> **EXERCISE DESCRIPTION**:
Go through the lines of the material and count the ones with the word "setting". Give that count alone.

------ EXCERPTED DATA ------

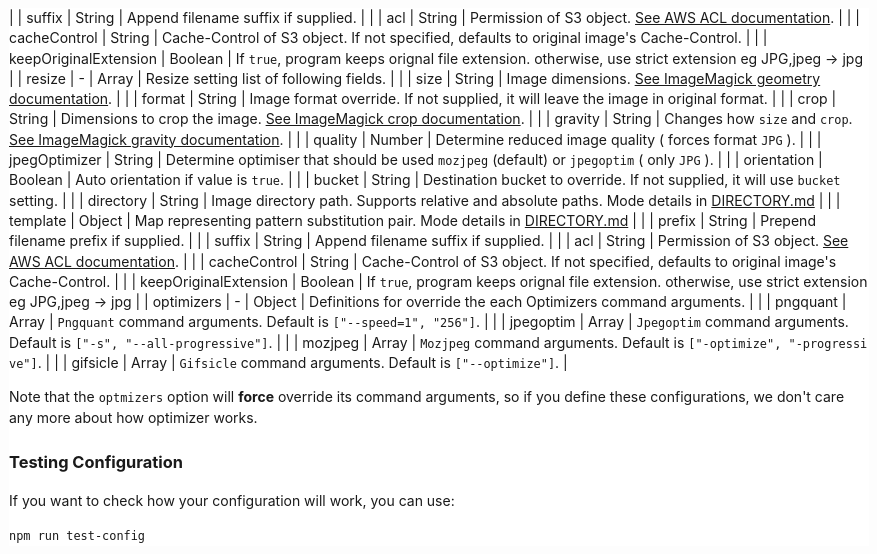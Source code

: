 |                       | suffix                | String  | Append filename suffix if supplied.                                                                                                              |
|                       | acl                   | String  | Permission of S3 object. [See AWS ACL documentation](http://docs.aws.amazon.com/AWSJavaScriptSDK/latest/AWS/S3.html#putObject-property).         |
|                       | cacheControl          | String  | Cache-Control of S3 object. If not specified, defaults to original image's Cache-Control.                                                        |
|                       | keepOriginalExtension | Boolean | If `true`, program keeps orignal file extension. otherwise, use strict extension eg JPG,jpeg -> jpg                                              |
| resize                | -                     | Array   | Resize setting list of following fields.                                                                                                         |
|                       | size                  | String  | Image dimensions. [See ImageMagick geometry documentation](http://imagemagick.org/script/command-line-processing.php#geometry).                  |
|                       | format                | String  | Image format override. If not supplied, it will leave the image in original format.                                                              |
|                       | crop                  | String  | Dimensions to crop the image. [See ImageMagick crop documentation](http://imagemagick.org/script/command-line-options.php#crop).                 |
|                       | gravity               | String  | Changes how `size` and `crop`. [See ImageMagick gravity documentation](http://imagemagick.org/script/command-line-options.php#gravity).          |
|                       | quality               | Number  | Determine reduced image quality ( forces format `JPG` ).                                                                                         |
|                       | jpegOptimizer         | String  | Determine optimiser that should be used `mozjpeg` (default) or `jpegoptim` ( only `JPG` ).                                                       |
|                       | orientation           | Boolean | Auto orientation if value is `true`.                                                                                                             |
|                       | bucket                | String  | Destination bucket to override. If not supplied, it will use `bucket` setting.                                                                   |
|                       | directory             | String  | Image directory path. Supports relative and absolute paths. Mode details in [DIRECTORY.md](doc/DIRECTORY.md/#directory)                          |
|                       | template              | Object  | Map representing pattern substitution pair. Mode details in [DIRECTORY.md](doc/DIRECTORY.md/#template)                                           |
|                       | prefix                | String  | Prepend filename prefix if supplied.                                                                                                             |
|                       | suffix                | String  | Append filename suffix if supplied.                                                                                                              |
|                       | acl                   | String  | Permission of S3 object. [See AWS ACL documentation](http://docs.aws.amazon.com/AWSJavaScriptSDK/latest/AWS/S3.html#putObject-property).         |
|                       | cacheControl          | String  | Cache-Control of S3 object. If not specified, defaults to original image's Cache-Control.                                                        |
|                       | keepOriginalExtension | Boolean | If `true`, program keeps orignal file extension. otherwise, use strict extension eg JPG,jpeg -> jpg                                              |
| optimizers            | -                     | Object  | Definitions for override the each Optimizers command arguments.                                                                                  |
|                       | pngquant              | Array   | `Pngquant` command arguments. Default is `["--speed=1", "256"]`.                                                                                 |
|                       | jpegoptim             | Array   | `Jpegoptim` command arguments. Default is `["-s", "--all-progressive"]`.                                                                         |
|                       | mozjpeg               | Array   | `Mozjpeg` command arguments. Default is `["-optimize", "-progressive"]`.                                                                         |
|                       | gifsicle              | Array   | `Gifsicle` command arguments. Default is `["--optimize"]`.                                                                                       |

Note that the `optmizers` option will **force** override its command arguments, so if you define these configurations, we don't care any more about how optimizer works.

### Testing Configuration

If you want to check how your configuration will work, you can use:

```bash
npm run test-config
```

------

> **RESULT**:
2